Instructions to follow: Give back exactly the lines of the data below, starting with the line that has "3. **Packet Loss**: Less" and going on through the line that has "# Excerpt ID: 439396e6-f66f-48b4-b2c4-dc07999e000e".

Source texts of formatted documents:
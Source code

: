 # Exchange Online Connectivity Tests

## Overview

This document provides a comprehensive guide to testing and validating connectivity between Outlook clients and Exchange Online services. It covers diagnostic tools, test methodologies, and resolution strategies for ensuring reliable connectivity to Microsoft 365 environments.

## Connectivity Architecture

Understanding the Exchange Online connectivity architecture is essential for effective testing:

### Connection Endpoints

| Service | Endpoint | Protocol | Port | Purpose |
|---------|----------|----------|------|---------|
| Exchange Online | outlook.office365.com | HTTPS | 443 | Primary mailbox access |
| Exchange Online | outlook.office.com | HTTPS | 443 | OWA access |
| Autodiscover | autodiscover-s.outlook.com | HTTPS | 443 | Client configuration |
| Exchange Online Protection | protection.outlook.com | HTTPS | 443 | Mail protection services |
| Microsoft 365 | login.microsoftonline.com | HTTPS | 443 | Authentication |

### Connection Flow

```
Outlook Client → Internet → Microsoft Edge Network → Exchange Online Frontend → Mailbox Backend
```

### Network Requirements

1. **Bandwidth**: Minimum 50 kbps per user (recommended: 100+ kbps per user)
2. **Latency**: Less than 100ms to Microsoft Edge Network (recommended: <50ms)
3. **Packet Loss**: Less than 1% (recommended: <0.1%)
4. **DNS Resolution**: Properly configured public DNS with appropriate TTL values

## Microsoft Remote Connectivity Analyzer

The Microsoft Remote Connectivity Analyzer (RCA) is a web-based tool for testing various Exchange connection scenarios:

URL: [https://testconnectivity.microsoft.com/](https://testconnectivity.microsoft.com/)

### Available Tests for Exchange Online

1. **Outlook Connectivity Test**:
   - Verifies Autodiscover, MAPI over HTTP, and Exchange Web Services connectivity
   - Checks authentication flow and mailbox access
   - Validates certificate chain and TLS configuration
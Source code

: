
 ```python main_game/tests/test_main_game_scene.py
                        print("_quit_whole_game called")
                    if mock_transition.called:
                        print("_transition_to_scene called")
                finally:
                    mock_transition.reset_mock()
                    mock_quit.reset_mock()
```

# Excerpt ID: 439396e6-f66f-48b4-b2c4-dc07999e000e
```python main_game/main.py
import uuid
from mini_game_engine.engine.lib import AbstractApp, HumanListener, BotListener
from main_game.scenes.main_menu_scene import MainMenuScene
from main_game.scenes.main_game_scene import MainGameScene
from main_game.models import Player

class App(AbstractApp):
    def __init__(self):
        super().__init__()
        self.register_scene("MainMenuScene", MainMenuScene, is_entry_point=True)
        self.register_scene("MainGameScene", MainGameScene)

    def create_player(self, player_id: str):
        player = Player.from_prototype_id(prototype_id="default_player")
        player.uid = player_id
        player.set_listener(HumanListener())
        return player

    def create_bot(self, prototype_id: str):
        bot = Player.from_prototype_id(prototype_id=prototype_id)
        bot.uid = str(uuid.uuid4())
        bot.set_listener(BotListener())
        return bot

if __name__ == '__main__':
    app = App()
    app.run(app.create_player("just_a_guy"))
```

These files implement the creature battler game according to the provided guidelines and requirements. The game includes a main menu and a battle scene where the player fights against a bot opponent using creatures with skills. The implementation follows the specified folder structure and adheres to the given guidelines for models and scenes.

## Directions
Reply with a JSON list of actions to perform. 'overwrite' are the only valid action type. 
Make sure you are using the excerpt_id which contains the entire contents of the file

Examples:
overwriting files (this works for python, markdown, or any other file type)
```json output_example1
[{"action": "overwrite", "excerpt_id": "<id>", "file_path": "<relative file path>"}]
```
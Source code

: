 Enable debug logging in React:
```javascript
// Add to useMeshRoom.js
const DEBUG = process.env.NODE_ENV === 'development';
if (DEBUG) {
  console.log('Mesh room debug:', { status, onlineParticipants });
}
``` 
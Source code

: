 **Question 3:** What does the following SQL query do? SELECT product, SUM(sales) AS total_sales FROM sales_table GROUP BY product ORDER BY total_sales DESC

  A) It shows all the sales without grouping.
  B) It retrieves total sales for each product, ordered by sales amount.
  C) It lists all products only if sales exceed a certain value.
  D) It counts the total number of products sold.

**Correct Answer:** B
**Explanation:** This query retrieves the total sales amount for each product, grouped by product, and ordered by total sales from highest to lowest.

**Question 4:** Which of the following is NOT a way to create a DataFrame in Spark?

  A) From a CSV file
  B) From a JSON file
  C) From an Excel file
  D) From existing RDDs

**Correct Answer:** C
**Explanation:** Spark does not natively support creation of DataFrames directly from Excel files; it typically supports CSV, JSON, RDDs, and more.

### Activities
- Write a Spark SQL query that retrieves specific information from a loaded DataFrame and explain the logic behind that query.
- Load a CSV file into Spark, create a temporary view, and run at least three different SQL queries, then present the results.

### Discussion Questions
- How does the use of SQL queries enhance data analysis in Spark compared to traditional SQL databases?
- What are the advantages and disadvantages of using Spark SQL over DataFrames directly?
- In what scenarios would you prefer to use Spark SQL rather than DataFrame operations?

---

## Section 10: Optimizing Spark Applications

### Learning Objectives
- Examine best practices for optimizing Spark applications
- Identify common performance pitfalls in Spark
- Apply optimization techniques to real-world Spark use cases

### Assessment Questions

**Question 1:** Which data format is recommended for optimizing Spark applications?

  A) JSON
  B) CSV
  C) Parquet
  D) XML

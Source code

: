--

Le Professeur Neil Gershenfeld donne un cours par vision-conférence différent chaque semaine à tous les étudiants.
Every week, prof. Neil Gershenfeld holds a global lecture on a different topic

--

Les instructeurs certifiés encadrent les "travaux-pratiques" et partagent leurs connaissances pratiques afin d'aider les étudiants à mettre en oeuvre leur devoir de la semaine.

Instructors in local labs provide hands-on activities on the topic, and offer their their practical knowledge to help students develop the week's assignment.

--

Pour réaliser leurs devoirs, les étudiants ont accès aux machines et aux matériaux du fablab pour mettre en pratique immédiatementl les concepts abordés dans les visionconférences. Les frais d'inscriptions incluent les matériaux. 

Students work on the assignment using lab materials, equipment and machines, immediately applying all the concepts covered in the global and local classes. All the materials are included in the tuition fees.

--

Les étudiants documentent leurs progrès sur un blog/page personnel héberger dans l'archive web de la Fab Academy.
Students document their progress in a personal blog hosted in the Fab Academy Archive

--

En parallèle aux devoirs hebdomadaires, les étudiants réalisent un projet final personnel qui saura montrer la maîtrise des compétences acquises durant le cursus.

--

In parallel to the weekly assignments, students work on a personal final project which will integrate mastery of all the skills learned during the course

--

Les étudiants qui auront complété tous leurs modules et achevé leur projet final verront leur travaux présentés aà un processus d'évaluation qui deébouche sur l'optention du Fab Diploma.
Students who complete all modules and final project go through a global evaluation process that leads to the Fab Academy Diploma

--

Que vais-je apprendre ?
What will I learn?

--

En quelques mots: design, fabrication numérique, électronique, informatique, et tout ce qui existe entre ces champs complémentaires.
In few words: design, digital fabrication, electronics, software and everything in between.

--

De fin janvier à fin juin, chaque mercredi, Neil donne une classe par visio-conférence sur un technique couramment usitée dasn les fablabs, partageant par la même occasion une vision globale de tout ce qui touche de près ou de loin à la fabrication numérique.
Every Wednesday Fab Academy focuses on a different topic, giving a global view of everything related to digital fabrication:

Response below:
3. **Packet Loss**: Less than 1% (recommended: <0.1%)
4. **DNS Resolution**: Properly configured public DNS with appropriate TTL values

## Microsoft Remote Connectivity Analyzer

The Microsoft Remote Connectivity Analyzer (RCA) is a web-based tool for testing various Exchange connection scenarios:

URL: [https://testconnectivity.microsoft.com/](https://testconnectivity.microsoft.com/)

### Available Tests for Exchange Online

1. **Outlook Connectivity Test**:
   - Verifies Autodiscover, MAPI over HTTP, and Exchange Web Services connectivity
   - Checks authentication flow and mailbox access
   - Validates certificate chain and TLS configuration
Source code

:
 ```python main_game/tests/test_main_game_scene.py
                        print("_quit_whole_game called")
                    if mock_transition.called:
                        print("_transition_to_scene called")
                finally:
                    mock_transition.reset_mock()
                    mock_quit.reset_mock()
```

# Excerpt ID: 439396e6-f66f-48b4-b2c4-dc07999e000e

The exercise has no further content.